A large review of 57 studies involving nearly 12,000 participants looked at how machine learning can analyze medical images. The goal was to see if these computer models could better predict risks for patients with bladder cancer, such as whether a tumor has invaded nearby muscle or is high-grade.
The analysis found that radiomics-based machine learning performed well in several areas. For example, using MRI and CT scans combined with clinical data showed high accuracy in identifying muscle invasion and high-grade tumors. Different imaging types, including ultrasound, also showed some ability to detect these risks, though results varied by method.
While the technology shows promise for helping doctors understand cancer risk before surgery, there are important reasons to be cautious. The researchers noted that many of the original studies had flaws or a high risk of bias. Because of these quality issues, the findings are not yet ready to change how doctors treat patients in everyday clinical practice.
Common questions
How accurate is machine learning at finding muscle invasion?
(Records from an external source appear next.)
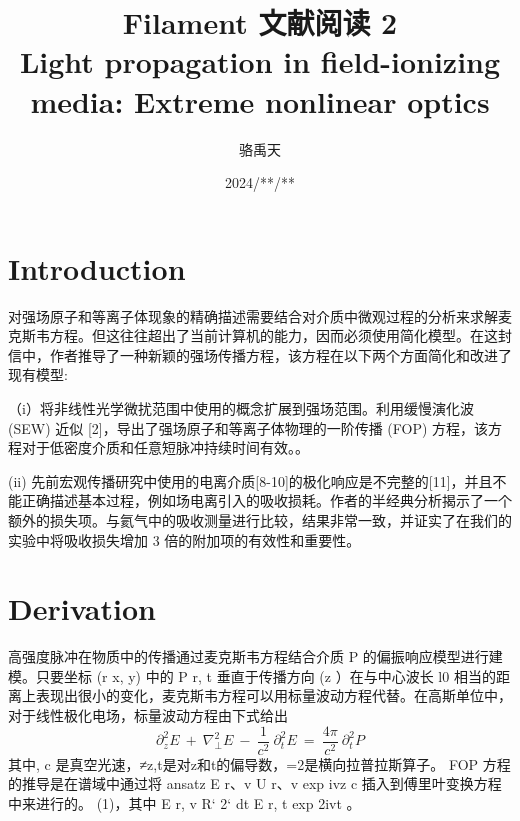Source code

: \documentclass[14pt,a4paper,oneside]{article}
\title{\textbf{Filament 文献阅读 2\\Light propagation in field-ionizing media: Extreme nonlinear optics}\cite{geisslerLightPropagationFieldionizing1999}}                           %
\author{骆禹天}                                           %
\date{2024/**/**}                                        %
\begin{document}

\maketitle

\setcounter{page}{1}          %


\tableofcontents              %

\newpage
\setcounter{page}{1}          %








\section{Introduction}

对强场原子和等离子体现象的精确描述需要结合对介质中微观过程的分析来求解麦克斯韦方程。但这往往超出了当前计算机的能力，因而必须使用简化模型。在这封信中，作者推导了一种新颖的强场传播方程，该方程在以下两个方面简化和改进了现有模型:

（i）将非线性光学微扰范围中使用的概念扩展到强场范围。利用缓慢演化波 (SEW) 近似 [2]，导出了强场原子和等离子体物理的一阶传播 (FOP) 方程，该方程对于低密度介质和任意短脉冲持续时间有效。。

(ii) 先前宏观传播研究中使用的电离介质[8-10]的极化响应是不完整的[11]，并且不能正确描述基本过程，例如场电离引入的吸收损耗。作者的半经典分析揭示了一个额外的损失项。与氦气中的吸收测量进行比较，结果非常一致，并证实了在我们的实验中将吸收损失增加 3 倍的附加项的有效性和重要性。

\section{Derivation}

高强度脉冲在物质中的传播通过麦克斯韦方程结合介质 P 的偏振响应模型进行建模。只要坐标 (r x, y) 中的 P r, t 垂直于传播方向 (z ）在与中心波长 l0 相当的距离上表现出很小的变化，麦克斯韦方程可以用标量波动方程代替。在高斯单位中，对于线性极化电场，标量波动方程由下式给出
\begin{equation}
    \partial_z^2E\:+\:\nabla_\perp^2E\:-\:\frac1{c^2}\:\partial_t^2E\:=\:\frac{4\pi}{c^2}\:\partial_t^2P
    \label{eq:1}
\end{equation}
其中, c 是真空光速，≠z,t是对z和t的偏导数，=2是横向拉普拉斯算子。 FOP 方程的推导是在谱域中通过将 ansatz E r、v U r、v exp ivz c 插入到傅里叶变换方程中来进行的。 (1)，其中 E r, v R` 2` dt E r, t exp 2ivt 。







\newpage

\clearpage           %




\end{document}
The study found that radiomics-based machine learning showed high accuracy for identifying muscle invasion. For example, MRI-based methods reached an AUROC of 0.916, while CT-based methods reached 0.893. When combined with clinical features, the accuracy for MRI was even higher at 0.921.
Can these tools help identify high-grade tumors?
Yes, machine learning showed promise in diagnosing high-grade tumors. CT-based radiomics had an AUROC of 0.874, and MRI combined with clinical features reached 0.919. Ultrasound-based methods were also tested but showed a lower score of 0.750 for identifying high-grade tumors.
Is this technology ready to be used in hospitals today?
Not yet. While the results are interesting, the researchers noted that the evidence is not ready for clinical use. This is because many of the studies included in the review had methodological flaws and a high risk of bias, meaning more reliable research is needed first.